As you can see from the block diagram above, we have the classic U-Net with the horizontal skip connections mashed into a VAE encoder-decoder structure.
Average pooling and nearest neighbor up-sampling for the pool and unpool layers. So immediately you could restructure that part to do better (since the whole point is image synthesis). Put on your thinking caps.
GELU non-linearity threw me for a minute (instead of ReLu). You can read about it here. A transformer thing apparently.
They claim that N-Layer VAEs are universal approximators of N-Dimensional Latent Densities. So the scale space prior imposed by the depth on the computation is why?
You can check out the PyTorch implementation here.
1: Cool architecture.
2: I don't know about their initial claim that generative models are going to be a boon to increased robustness in generative learning by providing artificial training data. In some sense, you aren't bringing any new information into the system, which is what real world data does. And data augmentation is like munging that data to build priors associated with munge-demunge into the system. What do generative models bring into the system when you are talking about training?
I guess you can generate artificial data to use to train the other system, but why not just take your generative model and apply it's architecture / feature space representation to the target new system?
3: They make a point that VAEs are distinguished by their usage of latent variables. Are they saying because it's built into the model, as opposed to being strapped on later? StyleGAN has latent variables in the architecture?
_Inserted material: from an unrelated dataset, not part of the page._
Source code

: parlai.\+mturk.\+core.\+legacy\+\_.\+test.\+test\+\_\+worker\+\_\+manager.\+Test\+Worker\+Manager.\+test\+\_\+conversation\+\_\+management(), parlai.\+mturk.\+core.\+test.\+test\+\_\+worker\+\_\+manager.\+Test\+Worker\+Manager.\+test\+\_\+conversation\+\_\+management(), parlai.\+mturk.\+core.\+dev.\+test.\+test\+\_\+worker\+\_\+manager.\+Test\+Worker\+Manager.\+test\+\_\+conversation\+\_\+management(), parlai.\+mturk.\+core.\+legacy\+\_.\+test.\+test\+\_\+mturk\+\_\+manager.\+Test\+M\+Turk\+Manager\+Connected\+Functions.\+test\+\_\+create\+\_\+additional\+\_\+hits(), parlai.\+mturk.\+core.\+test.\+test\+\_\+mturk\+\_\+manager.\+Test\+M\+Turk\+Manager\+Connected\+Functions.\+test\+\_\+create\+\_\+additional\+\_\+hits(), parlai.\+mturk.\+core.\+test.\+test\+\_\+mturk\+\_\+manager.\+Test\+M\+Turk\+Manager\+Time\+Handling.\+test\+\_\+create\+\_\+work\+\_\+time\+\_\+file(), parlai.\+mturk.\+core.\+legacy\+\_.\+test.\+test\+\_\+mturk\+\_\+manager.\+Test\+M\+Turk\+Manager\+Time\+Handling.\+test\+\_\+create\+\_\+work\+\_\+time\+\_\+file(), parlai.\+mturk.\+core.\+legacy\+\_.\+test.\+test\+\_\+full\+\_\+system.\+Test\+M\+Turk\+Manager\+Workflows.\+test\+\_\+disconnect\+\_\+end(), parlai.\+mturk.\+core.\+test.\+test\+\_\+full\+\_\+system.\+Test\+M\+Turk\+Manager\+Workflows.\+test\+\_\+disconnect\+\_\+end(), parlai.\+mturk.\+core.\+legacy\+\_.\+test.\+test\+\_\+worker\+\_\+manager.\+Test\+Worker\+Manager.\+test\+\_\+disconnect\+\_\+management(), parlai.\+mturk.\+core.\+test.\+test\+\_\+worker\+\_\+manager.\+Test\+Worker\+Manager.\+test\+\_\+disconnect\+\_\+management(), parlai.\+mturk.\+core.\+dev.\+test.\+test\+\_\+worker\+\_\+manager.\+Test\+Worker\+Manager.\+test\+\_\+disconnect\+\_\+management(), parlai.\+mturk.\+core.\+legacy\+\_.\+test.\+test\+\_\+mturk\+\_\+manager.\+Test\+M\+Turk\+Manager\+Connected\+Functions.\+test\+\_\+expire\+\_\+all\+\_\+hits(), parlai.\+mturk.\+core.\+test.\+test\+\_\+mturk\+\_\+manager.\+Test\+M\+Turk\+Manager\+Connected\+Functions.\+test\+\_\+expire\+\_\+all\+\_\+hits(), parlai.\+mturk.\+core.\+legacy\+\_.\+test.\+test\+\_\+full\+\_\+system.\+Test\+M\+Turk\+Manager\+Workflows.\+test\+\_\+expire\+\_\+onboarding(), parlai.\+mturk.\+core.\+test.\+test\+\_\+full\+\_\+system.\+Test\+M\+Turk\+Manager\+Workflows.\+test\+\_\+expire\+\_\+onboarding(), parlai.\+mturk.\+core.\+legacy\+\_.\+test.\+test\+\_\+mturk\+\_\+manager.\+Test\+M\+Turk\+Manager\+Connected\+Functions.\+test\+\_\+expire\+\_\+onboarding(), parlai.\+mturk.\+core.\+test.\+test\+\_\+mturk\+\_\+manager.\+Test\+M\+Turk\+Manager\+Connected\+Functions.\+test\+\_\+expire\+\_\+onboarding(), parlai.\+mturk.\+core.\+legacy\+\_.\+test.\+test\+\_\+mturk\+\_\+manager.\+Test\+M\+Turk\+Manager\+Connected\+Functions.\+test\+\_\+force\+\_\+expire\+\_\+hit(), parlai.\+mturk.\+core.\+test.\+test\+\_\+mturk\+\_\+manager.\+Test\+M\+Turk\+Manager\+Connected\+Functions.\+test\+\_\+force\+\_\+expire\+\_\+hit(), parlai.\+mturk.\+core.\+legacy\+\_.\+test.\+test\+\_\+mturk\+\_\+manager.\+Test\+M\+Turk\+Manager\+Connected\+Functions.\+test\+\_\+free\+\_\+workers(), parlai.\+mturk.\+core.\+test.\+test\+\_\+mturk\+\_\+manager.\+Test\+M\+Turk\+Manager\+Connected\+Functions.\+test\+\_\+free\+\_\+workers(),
Maybe the key to understanding what they are talking about is in this diagram from the paper.
4: Ok, this is perhaps the most fascinating result (and associated screen grab) from the paper. Check it out. Really take a close look at it.
Now this should be telling us something very important about what is going on in the system, what it is modeling, and how we could take advantage of that. Because it is a very different kind of scale space representation than more conventional approaches.